MATERIALS PROVIDED:
★ ★ ★ ★ ★

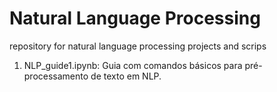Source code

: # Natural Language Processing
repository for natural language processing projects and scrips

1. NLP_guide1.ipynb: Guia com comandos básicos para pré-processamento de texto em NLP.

★ ★ ★ ★ ★

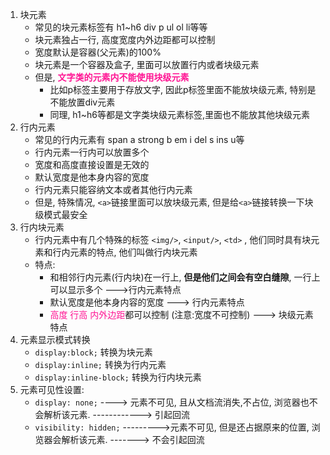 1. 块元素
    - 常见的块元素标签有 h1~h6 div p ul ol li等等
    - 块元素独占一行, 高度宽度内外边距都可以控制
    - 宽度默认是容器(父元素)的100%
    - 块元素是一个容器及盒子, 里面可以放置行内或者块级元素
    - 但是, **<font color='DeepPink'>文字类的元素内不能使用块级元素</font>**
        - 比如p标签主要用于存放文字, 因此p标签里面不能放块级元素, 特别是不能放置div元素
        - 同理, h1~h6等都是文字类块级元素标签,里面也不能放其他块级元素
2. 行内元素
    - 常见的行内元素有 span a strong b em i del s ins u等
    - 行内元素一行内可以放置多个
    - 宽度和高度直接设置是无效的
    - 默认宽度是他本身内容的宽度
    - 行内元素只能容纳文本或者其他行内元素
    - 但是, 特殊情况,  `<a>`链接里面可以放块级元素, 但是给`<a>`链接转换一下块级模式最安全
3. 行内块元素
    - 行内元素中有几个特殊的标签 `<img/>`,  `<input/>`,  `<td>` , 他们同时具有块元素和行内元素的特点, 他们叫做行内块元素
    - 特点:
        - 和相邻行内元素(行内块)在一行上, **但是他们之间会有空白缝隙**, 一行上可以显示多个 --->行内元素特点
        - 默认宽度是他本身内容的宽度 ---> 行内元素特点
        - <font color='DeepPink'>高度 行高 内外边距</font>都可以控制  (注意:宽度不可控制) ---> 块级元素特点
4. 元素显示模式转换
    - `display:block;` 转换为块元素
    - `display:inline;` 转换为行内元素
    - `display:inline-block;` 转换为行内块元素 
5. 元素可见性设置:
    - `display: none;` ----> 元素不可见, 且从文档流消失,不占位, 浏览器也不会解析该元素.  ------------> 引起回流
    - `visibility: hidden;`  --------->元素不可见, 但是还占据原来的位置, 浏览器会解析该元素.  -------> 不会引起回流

★ ★ ★ ★ ★

TASK OBJECTIVE: Each line above from the one containing "Source code" through the one containing "1. NLP_guide1.ipynb: Guia" is to be returned verbatim. Nothing else, and no pictures.

SOLUTION:
Source code

: # Natural Language Processing
repository for natural language processing projects and scrips

1. NLP_guide1.ipynb: Guia com comandos básicos para pré-processamento de texto em NLP.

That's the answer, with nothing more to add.